Task item — Only one stretch of the listing below is wanted. Give it again exactly, from the line with "- **그래프를 크게" through the line with "The Generative AI Creation Tool provides".

######

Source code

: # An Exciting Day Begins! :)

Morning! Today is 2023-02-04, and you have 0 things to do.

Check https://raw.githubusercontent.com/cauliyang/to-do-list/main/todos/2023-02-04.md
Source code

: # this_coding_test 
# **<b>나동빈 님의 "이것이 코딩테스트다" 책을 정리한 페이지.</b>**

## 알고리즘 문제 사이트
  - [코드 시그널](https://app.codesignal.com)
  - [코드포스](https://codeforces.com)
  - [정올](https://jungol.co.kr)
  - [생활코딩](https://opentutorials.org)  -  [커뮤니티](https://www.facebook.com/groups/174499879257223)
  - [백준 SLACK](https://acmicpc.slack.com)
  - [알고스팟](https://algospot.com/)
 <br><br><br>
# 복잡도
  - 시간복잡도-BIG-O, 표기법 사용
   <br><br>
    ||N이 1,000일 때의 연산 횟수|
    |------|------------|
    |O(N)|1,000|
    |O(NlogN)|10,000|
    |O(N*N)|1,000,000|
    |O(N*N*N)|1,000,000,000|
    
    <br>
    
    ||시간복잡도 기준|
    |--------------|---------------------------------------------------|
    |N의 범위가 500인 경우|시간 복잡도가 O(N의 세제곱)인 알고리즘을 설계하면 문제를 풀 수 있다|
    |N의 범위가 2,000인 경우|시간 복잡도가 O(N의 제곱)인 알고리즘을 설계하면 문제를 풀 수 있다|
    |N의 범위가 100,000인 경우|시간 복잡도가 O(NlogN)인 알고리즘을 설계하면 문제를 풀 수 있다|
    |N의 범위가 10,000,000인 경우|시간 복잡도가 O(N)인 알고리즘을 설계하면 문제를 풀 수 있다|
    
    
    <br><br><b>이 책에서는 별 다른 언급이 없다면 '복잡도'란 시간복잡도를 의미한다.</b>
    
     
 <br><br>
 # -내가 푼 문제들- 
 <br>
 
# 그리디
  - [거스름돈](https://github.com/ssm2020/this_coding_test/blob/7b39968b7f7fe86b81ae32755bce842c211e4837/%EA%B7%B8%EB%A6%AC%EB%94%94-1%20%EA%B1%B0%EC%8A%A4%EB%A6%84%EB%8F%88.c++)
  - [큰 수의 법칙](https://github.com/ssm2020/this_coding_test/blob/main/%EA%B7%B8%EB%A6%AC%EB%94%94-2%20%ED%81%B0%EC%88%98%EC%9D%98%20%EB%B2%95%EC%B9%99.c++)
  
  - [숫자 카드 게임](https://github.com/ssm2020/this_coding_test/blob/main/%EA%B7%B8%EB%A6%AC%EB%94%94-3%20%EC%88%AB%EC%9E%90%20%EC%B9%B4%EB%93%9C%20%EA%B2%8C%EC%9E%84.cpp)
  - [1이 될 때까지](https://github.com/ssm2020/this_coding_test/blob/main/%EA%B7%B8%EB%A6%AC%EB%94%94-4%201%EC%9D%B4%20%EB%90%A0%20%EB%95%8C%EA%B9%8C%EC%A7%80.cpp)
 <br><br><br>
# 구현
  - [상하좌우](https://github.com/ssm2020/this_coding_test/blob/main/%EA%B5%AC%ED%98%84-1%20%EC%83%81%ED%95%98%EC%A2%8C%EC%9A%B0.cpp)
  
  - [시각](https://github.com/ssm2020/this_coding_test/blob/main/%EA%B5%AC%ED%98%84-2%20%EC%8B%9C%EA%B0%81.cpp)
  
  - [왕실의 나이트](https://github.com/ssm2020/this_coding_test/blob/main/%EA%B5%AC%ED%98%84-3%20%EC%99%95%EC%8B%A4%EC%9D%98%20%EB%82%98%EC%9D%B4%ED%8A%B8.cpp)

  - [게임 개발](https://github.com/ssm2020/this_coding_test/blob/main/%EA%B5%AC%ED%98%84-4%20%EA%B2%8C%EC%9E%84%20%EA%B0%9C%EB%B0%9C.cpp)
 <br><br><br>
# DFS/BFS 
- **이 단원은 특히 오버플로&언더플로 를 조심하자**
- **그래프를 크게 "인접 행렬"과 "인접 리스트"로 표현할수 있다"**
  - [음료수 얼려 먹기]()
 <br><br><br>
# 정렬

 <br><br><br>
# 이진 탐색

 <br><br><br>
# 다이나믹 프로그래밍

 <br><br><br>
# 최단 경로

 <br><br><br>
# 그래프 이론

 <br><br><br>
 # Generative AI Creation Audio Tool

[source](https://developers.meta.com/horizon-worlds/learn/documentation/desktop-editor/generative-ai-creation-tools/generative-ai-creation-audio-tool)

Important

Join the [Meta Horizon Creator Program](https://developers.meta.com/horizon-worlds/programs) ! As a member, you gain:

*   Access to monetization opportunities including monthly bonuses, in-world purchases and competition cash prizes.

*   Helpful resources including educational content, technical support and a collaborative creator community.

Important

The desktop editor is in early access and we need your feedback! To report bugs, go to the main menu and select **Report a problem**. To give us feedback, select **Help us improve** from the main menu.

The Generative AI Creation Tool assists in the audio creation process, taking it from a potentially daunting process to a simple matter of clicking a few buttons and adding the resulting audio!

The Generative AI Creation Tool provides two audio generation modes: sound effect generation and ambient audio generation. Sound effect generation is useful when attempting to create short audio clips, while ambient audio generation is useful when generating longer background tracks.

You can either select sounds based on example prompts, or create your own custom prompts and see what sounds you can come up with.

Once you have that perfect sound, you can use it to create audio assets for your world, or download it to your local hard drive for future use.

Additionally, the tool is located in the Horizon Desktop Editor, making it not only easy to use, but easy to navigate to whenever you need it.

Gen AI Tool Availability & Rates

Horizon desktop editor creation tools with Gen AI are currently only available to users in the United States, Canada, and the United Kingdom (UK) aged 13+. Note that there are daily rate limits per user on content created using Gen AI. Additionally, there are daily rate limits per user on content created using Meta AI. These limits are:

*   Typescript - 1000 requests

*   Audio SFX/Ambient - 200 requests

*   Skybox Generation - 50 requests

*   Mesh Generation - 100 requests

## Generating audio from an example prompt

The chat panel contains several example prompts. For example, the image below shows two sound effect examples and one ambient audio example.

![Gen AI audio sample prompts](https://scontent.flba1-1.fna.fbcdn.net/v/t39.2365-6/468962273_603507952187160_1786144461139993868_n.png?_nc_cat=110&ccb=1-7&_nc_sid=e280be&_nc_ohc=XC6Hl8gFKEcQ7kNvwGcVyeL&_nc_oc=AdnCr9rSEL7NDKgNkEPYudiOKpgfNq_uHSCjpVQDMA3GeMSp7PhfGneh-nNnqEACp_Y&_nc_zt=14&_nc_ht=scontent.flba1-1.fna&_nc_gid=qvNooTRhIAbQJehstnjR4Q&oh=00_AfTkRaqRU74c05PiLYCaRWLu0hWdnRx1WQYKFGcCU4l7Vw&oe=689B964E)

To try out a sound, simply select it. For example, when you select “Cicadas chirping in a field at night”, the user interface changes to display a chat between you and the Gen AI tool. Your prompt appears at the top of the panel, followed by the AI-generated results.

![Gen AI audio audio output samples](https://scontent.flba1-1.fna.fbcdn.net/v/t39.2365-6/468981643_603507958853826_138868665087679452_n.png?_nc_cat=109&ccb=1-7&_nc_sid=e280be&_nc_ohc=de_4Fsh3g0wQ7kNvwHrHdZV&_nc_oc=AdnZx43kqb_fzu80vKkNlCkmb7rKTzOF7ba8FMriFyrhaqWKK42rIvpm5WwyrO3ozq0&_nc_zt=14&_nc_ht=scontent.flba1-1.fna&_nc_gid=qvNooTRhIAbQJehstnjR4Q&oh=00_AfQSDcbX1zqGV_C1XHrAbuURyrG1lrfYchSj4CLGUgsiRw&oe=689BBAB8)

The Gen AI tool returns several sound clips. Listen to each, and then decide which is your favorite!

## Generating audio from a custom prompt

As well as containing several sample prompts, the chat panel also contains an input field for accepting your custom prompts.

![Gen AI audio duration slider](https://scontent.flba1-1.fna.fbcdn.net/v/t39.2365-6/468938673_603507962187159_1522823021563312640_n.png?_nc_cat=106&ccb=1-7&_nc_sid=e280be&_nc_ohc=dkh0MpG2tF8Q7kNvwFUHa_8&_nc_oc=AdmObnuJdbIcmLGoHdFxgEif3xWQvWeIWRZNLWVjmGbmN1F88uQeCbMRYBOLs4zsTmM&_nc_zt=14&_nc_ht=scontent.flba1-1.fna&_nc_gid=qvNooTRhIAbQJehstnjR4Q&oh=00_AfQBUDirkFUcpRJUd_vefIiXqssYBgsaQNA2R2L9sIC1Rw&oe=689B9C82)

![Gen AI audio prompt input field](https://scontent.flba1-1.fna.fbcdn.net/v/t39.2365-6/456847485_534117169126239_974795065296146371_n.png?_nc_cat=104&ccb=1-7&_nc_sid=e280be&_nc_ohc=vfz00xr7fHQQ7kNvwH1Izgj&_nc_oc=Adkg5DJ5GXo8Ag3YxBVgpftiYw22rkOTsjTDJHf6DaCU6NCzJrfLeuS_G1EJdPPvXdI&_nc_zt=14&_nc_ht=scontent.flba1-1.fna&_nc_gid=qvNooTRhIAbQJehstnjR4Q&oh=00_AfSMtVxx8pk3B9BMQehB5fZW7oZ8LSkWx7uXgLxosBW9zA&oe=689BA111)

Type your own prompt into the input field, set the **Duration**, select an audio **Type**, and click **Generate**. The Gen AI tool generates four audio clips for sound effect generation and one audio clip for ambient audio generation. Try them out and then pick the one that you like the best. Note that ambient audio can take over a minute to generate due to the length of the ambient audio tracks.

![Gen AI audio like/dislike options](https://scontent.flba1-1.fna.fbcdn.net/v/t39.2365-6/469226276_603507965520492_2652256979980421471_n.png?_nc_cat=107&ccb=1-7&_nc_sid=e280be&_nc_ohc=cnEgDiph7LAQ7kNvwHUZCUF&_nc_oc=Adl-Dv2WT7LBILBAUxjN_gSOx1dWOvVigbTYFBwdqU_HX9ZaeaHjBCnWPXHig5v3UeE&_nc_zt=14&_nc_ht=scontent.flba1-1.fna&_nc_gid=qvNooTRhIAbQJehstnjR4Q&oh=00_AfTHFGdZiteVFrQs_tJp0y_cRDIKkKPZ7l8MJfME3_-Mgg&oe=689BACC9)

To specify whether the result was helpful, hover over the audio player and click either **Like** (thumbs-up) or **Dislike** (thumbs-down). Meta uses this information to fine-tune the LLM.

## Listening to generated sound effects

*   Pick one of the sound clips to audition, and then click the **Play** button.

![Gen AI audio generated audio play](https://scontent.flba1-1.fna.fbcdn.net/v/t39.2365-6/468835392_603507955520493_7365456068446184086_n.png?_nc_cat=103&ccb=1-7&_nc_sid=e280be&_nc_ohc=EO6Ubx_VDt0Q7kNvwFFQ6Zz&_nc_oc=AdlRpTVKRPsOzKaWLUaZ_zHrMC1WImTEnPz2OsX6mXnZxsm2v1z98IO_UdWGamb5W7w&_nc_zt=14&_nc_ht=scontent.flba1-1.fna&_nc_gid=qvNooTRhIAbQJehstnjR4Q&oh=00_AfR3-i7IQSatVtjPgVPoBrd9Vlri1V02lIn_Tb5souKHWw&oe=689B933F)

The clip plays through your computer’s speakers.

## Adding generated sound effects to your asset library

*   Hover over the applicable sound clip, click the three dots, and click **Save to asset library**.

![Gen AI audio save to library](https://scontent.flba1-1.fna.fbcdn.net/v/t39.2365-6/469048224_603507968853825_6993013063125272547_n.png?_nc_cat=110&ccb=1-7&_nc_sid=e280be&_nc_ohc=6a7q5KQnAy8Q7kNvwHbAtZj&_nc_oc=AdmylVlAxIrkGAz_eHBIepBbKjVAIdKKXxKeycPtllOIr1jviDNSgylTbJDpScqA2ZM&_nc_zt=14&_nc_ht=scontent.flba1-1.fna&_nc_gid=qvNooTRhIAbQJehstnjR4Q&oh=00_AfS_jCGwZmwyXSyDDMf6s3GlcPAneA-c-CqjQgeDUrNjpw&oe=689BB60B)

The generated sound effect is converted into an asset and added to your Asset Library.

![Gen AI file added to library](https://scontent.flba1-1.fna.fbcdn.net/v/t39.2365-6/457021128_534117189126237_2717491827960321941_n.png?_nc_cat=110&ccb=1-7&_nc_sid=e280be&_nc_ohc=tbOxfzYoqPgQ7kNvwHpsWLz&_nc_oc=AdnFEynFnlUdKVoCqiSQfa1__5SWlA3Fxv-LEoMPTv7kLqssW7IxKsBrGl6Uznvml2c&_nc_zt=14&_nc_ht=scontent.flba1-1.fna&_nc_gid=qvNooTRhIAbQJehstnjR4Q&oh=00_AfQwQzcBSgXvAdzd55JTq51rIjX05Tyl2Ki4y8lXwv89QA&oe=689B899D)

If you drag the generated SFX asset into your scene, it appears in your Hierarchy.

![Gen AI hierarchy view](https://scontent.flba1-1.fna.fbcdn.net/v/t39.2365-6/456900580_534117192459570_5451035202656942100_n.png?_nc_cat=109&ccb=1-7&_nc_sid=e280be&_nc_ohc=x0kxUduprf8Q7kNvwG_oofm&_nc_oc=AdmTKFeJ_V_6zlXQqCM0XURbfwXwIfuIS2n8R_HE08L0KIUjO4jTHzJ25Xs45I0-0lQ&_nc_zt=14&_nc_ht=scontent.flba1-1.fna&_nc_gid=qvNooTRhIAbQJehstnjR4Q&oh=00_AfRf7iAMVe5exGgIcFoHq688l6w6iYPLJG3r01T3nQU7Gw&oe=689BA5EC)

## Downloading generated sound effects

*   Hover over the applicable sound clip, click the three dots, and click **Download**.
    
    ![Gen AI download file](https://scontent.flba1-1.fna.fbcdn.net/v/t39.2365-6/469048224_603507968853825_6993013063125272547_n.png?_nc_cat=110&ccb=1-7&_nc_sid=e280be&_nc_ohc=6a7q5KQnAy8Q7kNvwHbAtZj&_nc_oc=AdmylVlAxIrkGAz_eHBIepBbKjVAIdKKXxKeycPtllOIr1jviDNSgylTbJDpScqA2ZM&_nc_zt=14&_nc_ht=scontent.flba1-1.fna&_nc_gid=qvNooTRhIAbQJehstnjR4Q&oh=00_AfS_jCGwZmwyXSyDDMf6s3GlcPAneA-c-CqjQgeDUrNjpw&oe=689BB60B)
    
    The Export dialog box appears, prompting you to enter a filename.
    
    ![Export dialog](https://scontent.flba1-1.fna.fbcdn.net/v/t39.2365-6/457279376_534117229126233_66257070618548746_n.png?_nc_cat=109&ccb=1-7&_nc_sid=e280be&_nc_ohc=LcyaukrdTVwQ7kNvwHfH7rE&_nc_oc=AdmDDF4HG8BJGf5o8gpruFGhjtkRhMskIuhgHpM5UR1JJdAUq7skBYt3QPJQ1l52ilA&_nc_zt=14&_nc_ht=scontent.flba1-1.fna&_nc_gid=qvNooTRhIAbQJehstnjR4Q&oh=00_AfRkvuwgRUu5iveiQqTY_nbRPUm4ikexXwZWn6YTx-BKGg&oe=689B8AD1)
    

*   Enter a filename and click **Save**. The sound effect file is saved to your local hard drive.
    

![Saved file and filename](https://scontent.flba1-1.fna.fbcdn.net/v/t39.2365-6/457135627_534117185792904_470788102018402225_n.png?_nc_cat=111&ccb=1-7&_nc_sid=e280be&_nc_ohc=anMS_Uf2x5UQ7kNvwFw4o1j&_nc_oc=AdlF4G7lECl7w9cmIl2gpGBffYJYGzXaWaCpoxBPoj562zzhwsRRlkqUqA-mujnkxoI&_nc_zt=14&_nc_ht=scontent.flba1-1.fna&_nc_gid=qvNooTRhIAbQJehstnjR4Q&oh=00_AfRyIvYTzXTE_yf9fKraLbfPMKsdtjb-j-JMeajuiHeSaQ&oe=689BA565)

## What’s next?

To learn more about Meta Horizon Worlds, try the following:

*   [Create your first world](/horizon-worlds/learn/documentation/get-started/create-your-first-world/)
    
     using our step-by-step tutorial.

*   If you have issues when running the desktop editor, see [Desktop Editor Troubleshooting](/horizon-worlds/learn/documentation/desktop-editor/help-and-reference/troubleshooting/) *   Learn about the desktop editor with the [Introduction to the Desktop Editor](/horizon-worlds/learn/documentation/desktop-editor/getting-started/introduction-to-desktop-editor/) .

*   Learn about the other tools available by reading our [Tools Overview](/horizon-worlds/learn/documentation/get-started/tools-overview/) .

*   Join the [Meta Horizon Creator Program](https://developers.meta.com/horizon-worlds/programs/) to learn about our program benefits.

######

Your solution —
- **그래프를 크게 "인접 행렬"과 "인접 리스트"로 표현할수 있다"**
  - [음료수 얼려 먹기]()
 <br><br><br>
# 정렬

 <br><br><br>
# 이진 탐색

 <br><br><br>
# 다이나믹 프로그래밍

 <br><br><br>
# 최단 경로

 <br><br><br>
# 그래프 이론

 <br><br><br>
 # Generative AI Creation Audio Tool

[source](https://developers.meta.com/horizon-worlds/learn/documentation/desktop-editor/generative-ai-creation-tools/generative-ai-creation-audio-tool)

Important

Join the [Meta Horizon Creator Program](https://developers.meta.com/horizon-worlds/programs) ! As a member, you gain:

*   Access to monetization opportunities including monthly bonuses, in-world purchases and competition cash prizes.

*   Helpful resources including educational content, technical support and a collaborative creator community.

Important

The desktop editor is in early access and we need your feedback! To report bugs, go to the main menu and select **Report a problem**. To give us feedback, select **Help us improve** from the main menu.

The Generative AI Creation Tool assists in the audio creation process, taking it from a potentially daunting process to a simple matter of clicking a few buttons and adding the resulting audio!

The Generative AI Creation Tool provides two audio generation modes: sound effect generation and ambient audio generation. Sound effect generation is useful when attempting to create short audio clips, while ambient audio generation is useful when generating longer background tracks.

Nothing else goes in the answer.